Я в этом ничего не понимаю, мне кажется, что и Франсуа ничего не смыслил в виноделии, предоставив Мариусу полную свободу действий. Сам он вино собственного производства не пил, предпочитая коньяк и более известные местные вина. Впрочем, он пил мало. А в делах производства вина его волновало только количество перечисляемых на наш счет денег. Наш счет – я так и осталась совладелицей счета, так что мэтр Вилар быстро договорился в банке, что счет переведут теперь только на меня.
26.07.18. Лимере.
Отложила дневник, вспоминаю. Правильно ли я тогда поступила? По существу, пустила все на самотек. С финансами разбирался мэтр Вилар, ему мы с Пьером доверили продажу ценных бумаг, оплату налогов. Все в Лимере оставили (реально, я оставила) на усмотрение Мариуса. Можно ли было поступить по-другому? Наверное, нет. Сами мы ничего не понимали в законах Франции, наделали бы ошибок. Помню, я позвонила Игорю, он должен был быть в увольнении, в очередной раз рассказала ему новости о Лимере. Он, правда, до этого ничего о моем винограднике не знал. Пожаловалась на свою беспомощность в финансовых делах. Он молчал. Но потом высказался просто:
– Лиза, ты жила без этого наследства. Тебе было очень плохо? Нет ведь. Ты уверенно работала, ни от кого не зависела. Зачем так переживаешь?

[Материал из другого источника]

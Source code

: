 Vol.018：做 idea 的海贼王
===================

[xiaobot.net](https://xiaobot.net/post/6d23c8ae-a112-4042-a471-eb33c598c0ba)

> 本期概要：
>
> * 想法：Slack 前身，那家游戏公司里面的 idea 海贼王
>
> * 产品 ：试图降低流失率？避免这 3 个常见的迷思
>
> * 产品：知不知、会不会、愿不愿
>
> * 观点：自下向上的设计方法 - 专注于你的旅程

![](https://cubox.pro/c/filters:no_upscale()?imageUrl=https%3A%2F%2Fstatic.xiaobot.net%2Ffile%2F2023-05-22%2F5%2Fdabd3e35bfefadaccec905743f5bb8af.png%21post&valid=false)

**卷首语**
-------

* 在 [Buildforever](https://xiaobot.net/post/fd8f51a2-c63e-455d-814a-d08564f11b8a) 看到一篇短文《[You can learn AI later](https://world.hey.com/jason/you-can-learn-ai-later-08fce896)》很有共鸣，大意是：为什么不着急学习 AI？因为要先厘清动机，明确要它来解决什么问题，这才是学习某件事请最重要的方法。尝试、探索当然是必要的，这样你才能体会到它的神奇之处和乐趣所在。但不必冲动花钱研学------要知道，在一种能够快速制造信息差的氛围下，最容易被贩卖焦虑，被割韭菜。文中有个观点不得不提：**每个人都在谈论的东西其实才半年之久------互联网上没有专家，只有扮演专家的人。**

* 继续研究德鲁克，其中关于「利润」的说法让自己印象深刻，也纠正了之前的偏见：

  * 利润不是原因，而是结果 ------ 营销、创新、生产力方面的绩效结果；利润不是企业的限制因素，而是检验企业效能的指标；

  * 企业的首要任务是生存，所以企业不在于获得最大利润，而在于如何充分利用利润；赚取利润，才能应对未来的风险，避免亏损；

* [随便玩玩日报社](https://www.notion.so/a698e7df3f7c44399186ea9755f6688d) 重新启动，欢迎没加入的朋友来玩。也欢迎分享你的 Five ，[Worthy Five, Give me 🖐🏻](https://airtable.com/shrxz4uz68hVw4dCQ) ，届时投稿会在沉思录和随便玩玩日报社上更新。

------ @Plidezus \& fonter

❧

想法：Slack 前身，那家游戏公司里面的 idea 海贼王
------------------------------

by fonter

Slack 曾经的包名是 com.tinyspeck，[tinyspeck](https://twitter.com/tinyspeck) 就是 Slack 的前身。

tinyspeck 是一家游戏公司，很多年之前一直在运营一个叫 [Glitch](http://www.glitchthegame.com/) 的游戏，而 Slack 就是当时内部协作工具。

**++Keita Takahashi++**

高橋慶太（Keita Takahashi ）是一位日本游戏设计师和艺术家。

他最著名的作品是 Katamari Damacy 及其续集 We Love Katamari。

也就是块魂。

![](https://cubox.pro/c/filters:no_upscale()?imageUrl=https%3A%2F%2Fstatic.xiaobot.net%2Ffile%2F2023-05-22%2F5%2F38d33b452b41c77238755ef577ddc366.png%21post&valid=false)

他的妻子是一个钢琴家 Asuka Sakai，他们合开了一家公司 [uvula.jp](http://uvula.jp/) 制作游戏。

– Я не за себя, за Пьера переживаю.
– А что за него переживать? Учеба у него обеспечена. Ты сама на днях мне рассказывала – отец выделил на это деньги. Захочет – будет жить в Париже, ты же всегда разрешишь ему жить в твоей квартире, надеюсь, ты вернешься в Тель-Авив. А захочет заняться семейным бизнесом – виноделием, начальный капитал у него есть. Да и ты ему когда-нибудь что-то оставишь…
Последние слова резанули меня:
– Ты хочешь сказать, что я старая, что меня скоро на свалку нужно отправить?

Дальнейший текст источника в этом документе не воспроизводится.